3-D Life Hydrogel was used to co-culture pancreatic islets with adipose tissue derived mesenchymal stem cells (AT-MSCs) to determine the effect of AT-MSCs on islet insulin secretion. Hydrogel cultures were examined in vitro to determine insulin secretion as well as transplanted in diabetic mice to determine the effect on blood glucose levels. The implanted hydrogel prevented passage of immune cells to the allograft, as shown after recovery of the implant and subsequent processing for histopathological examinations. Islets and cells were recovered from explanted hydrogels by dextranase treatment and subjected to RT-PCR analyses.

This book chapter describes in detail the 3-D Life Hydrogel platform technology as well as selected applications of in vitro cultures.

A disease model of kidney fibrosis was developed using 3-D Life Dextran hydrogel by co-culturing human kidney epithelial cells and human fibroblasts in two layers of hydrogels of different biomimetic modifications. The work shows a unique and successful model system for screening of new molecules capable to interfere and modulate the dialogue between epithelial and mesenchymal cells.

The authors established two keratocystic odontogenic tumor (KCOT) cell lines which they cultured in PVA-PEG-based 3-D Life Hydrogels modified with RGD Peptide. Stainings of the actin cytoskeleton with rhodamine phalloidin and nuclei with DAPI showed spheroid formation with different characteristics depending on disease and origin of the KCOT cell line.

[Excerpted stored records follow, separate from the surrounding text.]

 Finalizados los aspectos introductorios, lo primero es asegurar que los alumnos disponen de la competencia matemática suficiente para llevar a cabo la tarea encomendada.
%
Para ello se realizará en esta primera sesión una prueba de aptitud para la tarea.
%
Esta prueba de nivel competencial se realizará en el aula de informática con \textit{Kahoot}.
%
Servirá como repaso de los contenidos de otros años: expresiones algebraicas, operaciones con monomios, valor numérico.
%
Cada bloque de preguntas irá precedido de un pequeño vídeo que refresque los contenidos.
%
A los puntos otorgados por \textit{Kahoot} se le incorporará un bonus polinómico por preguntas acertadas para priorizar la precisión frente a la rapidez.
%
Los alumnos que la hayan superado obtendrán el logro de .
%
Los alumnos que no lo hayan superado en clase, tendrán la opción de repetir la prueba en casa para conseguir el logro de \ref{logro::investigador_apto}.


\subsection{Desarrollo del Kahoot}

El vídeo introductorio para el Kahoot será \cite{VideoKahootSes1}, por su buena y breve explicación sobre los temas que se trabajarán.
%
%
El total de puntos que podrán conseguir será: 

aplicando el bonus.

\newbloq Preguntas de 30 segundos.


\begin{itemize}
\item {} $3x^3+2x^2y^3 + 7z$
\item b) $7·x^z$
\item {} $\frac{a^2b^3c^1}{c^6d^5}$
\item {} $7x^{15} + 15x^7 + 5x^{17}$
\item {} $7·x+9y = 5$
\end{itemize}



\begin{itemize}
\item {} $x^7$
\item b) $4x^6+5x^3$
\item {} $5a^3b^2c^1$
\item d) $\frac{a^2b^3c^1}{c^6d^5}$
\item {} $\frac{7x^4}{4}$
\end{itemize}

A thiol-modified DNA was immobilized in a 3-D Life PVA-PEG hydrogel by binding it to the thiol-reactive group of PVA.

3-D Life Hydrogel is used to develop an artificial lymph node model using a perfused bioreactor system. PBMCs, antigen-presenting dendritic cells, and MSC-derived stromal cells are co-cultivated.

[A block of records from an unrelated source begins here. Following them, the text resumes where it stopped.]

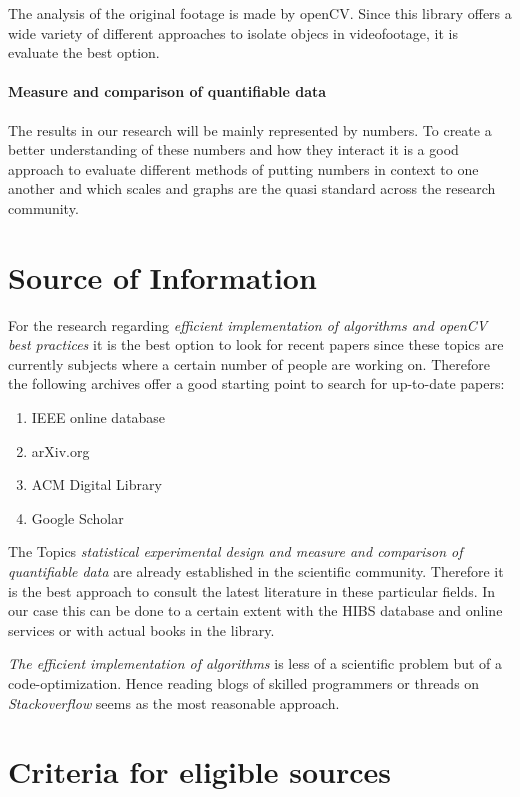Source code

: \documentclass[titlepage, a4paper, 11pt]{scrartcl}
\begin{document}
The analysis of the original footage is made by openCV. Since this library offers a wide variety of different approaches to isolate objecs in videofootage,
it is evaluate the best option.

\paragraph{Measure and comparison of quantifiable data}

The results in our research will be mainly represented by numbers. To create a better understanding of these numbers and how they interact it is a good approach to 
evaluate different methods of putting numbers in context to one another and which scales and graphs are the quasi standard across the research community.


\section{Source of Information}

For the research regarding \textit{efficient implementation of algorithms and openCV best practices} it is the best option to look for recent papers since these topics are currently
subjects where a certain number of people are working on. Therefore the following archives offer a good starting point to search for up-to-date papers:

\begin{enumerate}
    \item IEEE online database
    \item arXiv.org
    \item ACM Digital Library
    \item Google Scholar
\end{enumerate}

The Topics \textit{statistical experimental design and measure and comparison of quantifiable data} are already established in the scientific community.
Therefore it is the best approach to consult the latest literature in these particular fields. In our case this can be done to a certain extent with the HIBS database
and online services or with actual books in the library.

\textit{The efficient implementation of algorithms} is less of a scientific problem but of a code-optimization. Hence reading blogs of skilled programmers or threads on
\textit{Stackoverflow} seems as the most reasonable approach.

\section{Criteria for eligible sources}
\end{document}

Co-culture of HUVECs and fibroblasts in 3-D Life Hydrogels to assess titanium-hydrogel-cell compatibility for future implantation strategies.

Molecular mechanisms of de novo epithelial lumen formation is studied in long term cultures of MCF10A mammary epithelial cells in 3-D Life Hydrogels.

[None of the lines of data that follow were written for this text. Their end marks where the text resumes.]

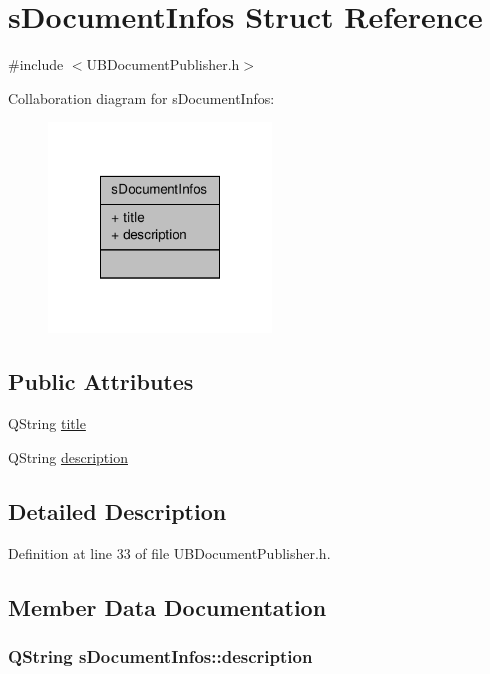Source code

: \hypertarget{structs_document_infos}{\section{s\-Document\-Infos Struct Reference}
\label{d4/d55/structs_document_infos}
}


{\ttfamily \#include $<$U\-B\-Document\-Publisher.\-h$>$}



Collaboration diagram for s\-Document\-Infos\-:
\nopagebreak
\begin{figure}[H]
\begin{center}
\leavevmode
\includegraphics[width=168pt]{d2/de9/structs_document_infos__coll__graph}
\end{center}
\end{figure}
\subsection*{Public Attributes}
\begin{DoxyCompactItemize}
\item 
Q\-String \hyperlink{structs_document_infos_af5c9a5ab7a6a10f869ef7d9c06b472e7}{title}
\item 
Q\-String \hyperlink{structs_document_infos_a737608f157499ca87f256f5a67336357}{description}
\end{DoxyCompactItemize}


\subsection{Detailed Description}


Definition at line 33 of file U\-B\-Document\-Publisher.\-h.



\subsection{Member Data Documentation}
\hypertarget{structs_document_infos_a737608f157499ca87f256f5a67336357}{
\subsubsection[{description}]{\setlength{\rightskip}{0pt plus 5cm}Q\-String s\-Document\-Infos\-::description}}\label{d4/d55/structs_document_infos_a737608f157499ca87f256f5a67336357}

Cancer cells and fibroblasts are analyzed alone and in co-culture in 3-D Life Hydrogels using Raman spectroscopy.

3-D Life Dextran-PEG Hydrogel was mixed with Matrigel to adjust the stiffness of Matrigel while maintaining the ligand density for cell adhesion. The formation of capillary like structures was examined on the surface of these mixed gels of different stiffness.

Automated drug screening of tumor spheroids in 3-D Life Hydrogels. Demonstrates the different drug sensitvities of tumor cells in 2-D versus 3-D cell culture.

Preparation of hydrogel microarrays with 3-D Life Hydrogel for research and high-throughput screening.

3-D Life Hydrogel is used to immobilize bacteria for Raman spectroscopy.

The 3-D Life Hydrogel technology was used to prepare maleimide-modified serum albumin (HSA) which was crosslinked with PEG-Link and supplemented with 4% hyaluronan (HSA–HA) for the cultivation of mesenchymal stem cells, disk cells and chondrocytes. The HSA–HA hydrogel turned out to be a suitable biomaterial for the cultivation and/or differentiation of chondrogenic cells.

The 3-D Life Hydrogel technology was used to prepare maleimide-modified human or sheep serum albumin which was crosslinked with PEG-Link and supplemented with hyaluronan. Chondrocytes cultured in these gels were vital and kept their differentiation. Moreover, the hydrogel proved to be non-permissive for endothelial cells to enter the gel in CAM assays as well as after implantation in NOD/SCID mice. Thus, the hydrogel was shown to be a good candidate to suppress pathological blood vessel formation when used for chondrocyte encapsulation for autologous chondrocyte implantation.